Start of Block

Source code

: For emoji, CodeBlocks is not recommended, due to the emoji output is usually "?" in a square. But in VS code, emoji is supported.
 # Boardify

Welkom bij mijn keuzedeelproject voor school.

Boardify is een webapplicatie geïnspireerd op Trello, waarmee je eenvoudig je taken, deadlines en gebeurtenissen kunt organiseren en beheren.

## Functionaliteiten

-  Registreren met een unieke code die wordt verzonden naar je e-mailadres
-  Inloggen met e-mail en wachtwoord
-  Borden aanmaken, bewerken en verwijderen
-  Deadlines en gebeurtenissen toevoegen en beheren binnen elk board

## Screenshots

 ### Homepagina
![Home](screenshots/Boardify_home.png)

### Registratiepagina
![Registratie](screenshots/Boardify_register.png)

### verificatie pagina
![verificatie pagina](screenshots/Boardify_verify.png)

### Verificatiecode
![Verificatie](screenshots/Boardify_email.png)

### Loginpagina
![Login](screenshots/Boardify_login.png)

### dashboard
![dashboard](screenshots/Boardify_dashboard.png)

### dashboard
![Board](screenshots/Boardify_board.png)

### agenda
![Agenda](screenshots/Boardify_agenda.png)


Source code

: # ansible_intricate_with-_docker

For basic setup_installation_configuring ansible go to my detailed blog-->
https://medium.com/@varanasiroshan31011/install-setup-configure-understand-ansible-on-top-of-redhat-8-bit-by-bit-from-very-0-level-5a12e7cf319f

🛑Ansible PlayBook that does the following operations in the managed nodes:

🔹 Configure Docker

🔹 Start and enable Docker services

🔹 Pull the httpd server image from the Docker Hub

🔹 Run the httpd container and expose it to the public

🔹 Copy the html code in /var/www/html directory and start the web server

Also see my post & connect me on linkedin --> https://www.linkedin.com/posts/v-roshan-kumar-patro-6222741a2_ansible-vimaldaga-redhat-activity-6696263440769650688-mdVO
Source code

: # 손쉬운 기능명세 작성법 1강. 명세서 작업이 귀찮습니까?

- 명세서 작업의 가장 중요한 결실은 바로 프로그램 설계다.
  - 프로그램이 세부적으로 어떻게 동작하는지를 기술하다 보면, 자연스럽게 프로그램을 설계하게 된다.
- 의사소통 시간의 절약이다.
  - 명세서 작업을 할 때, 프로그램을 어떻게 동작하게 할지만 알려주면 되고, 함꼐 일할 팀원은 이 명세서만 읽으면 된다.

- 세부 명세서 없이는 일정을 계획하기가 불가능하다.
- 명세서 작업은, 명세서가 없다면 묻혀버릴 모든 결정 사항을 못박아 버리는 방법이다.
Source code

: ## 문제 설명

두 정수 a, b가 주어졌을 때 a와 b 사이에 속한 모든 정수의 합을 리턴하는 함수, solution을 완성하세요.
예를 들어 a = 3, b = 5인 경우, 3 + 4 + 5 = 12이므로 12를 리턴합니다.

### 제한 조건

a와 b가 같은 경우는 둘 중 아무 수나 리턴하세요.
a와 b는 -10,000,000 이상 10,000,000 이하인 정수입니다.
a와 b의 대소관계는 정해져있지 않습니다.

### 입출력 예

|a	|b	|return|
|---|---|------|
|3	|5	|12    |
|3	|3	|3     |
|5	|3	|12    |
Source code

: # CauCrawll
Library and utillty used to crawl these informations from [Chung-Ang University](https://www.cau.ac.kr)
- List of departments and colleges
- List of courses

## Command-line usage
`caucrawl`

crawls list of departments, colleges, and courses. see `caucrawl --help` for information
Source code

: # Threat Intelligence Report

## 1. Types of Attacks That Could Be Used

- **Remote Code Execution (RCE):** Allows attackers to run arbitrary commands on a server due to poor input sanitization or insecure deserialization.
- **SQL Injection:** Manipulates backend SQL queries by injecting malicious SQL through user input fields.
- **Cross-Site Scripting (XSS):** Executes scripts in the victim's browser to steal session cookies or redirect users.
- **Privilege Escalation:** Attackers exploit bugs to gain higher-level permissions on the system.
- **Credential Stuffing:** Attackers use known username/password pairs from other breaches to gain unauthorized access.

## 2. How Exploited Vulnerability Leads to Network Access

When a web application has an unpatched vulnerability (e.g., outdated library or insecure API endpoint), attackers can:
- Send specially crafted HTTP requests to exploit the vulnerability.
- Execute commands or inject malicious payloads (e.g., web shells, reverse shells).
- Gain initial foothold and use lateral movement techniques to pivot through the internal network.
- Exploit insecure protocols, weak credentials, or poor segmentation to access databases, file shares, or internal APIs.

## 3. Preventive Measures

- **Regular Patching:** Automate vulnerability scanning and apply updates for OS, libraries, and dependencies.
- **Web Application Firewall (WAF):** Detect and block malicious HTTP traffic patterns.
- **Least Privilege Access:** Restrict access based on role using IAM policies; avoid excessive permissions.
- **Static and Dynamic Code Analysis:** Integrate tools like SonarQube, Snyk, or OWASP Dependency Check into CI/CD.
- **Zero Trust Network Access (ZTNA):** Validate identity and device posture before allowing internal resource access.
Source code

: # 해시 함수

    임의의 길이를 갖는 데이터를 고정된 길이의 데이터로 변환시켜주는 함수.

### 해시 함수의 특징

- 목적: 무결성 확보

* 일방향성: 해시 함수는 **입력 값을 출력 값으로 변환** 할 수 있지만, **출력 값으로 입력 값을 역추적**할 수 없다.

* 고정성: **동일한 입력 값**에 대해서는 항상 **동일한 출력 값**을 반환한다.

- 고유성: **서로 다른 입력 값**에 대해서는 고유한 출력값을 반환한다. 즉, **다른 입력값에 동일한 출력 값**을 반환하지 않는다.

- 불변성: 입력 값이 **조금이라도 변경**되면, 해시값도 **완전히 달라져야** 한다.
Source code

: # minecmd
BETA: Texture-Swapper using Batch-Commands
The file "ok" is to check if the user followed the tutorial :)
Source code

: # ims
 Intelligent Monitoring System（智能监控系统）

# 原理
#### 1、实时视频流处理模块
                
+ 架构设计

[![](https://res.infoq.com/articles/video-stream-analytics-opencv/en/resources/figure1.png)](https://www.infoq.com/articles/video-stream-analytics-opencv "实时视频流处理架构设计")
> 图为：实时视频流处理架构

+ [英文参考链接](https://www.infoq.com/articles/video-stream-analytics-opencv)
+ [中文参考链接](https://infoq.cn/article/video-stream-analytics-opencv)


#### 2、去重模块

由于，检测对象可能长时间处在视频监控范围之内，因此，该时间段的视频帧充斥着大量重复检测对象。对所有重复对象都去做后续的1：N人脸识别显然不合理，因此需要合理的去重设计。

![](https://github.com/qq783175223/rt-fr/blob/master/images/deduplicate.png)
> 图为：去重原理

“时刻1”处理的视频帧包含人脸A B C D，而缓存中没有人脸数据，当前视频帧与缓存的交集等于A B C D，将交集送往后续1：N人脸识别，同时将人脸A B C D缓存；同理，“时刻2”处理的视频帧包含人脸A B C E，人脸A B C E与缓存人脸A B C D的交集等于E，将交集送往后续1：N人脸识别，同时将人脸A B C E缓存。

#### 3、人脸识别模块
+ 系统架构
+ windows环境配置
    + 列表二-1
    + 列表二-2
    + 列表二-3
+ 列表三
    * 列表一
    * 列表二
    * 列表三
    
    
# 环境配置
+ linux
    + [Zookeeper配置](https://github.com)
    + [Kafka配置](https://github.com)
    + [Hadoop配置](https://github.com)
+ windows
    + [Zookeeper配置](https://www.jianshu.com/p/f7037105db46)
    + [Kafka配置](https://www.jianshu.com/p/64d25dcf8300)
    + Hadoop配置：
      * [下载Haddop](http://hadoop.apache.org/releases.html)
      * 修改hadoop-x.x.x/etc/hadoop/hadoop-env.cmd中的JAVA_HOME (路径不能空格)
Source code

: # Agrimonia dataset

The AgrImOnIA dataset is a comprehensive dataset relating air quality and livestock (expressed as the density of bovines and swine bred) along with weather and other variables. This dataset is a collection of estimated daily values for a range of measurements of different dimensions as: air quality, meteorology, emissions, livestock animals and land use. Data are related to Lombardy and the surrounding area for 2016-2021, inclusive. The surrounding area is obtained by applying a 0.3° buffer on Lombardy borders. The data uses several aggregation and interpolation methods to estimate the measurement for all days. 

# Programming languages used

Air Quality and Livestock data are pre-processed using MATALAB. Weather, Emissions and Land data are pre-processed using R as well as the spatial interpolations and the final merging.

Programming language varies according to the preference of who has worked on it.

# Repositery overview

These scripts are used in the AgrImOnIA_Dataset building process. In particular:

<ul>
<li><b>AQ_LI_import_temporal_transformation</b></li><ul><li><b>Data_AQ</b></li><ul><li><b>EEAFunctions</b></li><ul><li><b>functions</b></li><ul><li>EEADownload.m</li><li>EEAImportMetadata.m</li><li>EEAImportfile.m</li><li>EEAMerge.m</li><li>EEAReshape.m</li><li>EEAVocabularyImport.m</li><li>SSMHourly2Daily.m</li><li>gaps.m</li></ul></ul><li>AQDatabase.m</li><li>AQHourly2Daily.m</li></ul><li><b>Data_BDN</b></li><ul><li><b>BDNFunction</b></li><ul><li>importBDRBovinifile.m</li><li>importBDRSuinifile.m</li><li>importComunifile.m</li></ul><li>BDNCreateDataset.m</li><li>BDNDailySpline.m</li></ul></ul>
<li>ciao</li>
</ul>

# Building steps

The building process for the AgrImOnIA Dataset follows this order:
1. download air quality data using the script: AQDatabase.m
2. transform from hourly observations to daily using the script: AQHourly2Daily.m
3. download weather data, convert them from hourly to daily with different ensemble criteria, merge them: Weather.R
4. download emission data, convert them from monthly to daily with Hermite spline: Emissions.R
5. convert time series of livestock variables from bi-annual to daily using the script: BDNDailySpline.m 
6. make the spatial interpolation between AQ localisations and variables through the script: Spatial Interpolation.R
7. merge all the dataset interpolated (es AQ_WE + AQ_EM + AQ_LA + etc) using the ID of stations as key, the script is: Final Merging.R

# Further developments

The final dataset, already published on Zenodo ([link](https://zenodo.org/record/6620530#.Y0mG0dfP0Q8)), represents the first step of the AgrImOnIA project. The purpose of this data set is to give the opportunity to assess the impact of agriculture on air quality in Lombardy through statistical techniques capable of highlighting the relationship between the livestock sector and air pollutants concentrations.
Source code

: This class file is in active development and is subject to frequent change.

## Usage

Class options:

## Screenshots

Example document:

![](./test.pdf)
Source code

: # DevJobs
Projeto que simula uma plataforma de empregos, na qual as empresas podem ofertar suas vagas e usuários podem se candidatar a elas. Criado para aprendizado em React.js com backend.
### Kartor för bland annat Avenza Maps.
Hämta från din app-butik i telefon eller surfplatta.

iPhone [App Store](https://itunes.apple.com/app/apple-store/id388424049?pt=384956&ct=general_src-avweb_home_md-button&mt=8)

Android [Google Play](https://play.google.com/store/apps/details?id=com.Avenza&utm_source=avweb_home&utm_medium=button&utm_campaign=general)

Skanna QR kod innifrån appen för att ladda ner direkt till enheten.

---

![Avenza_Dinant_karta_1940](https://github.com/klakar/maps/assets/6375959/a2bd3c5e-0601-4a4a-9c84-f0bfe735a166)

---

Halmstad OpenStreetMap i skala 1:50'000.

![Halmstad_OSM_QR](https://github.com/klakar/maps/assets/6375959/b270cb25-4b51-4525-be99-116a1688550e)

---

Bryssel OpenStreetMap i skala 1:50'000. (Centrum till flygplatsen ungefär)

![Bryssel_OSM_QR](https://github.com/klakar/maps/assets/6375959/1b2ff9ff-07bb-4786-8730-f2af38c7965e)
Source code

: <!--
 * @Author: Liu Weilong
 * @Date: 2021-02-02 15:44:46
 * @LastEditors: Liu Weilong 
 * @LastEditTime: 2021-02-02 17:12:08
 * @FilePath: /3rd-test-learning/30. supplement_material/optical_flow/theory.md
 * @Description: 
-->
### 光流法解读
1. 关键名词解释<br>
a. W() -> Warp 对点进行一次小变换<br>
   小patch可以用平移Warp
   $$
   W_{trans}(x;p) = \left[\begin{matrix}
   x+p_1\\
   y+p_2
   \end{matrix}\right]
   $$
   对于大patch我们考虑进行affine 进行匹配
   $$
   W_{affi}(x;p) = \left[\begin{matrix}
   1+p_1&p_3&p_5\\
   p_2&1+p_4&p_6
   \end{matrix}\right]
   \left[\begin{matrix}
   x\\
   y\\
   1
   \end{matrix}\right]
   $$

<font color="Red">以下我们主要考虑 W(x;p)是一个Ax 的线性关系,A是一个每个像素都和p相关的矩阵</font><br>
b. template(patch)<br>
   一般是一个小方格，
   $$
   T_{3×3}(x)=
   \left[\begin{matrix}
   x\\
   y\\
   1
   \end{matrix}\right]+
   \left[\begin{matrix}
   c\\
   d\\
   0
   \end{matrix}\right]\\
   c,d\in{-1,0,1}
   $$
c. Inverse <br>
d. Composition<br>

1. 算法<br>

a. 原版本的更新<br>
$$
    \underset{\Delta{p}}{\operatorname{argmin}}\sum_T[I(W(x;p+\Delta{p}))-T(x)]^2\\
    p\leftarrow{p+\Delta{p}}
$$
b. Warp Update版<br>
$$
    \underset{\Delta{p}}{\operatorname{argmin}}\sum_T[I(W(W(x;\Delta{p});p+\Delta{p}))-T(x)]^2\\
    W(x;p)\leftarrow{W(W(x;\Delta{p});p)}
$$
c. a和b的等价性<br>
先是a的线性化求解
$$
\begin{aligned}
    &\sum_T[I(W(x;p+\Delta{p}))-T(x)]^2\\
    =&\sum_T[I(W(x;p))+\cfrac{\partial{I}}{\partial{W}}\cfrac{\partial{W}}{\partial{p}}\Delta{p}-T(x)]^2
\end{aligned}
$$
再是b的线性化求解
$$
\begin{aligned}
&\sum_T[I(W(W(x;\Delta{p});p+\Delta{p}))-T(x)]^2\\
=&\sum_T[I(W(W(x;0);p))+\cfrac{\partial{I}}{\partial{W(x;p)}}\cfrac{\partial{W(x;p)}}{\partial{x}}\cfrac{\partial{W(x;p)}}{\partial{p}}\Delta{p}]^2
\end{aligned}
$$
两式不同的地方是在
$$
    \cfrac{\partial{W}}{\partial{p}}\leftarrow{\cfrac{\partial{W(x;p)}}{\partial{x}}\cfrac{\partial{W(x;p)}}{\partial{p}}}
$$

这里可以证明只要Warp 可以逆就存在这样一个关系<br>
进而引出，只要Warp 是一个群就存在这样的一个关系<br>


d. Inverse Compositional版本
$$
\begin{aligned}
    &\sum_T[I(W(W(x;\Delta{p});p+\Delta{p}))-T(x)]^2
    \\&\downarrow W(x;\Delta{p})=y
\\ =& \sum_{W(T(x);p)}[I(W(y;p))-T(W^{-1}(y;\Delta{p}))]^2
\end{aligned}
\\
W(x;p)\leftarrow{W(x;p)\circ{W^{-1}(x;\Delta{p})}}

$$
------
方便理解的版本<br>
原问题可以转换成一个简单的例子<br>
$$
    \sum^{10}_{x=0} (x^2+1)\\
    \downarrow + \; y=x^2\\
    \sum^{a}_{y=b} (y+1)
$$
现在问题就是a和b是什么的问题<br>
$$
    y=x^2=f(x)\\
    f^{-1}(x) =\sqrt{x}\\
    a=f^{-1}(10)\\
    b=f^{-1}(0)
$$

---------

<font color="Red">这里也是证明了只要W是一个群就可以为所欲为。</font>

End of Block

TASK PROMPT
An exact copy of the lines above between the line holding "- Gain initial" and the line holding "- **Regular Patching:**", inclusive, is the whole answer.

TASK OUTPUT
- Gain initial foothold and use lateral movement techniques to pivot through the internal network.
- Exploit insecure protocols, weak credentials, or poor segmentation to access databases, file shares, or internal APIs.

## 3. Preventive Measures

- **Regular Patching:** Automate vulnerability scanning and apply updates for OS, libraries, and dependencies.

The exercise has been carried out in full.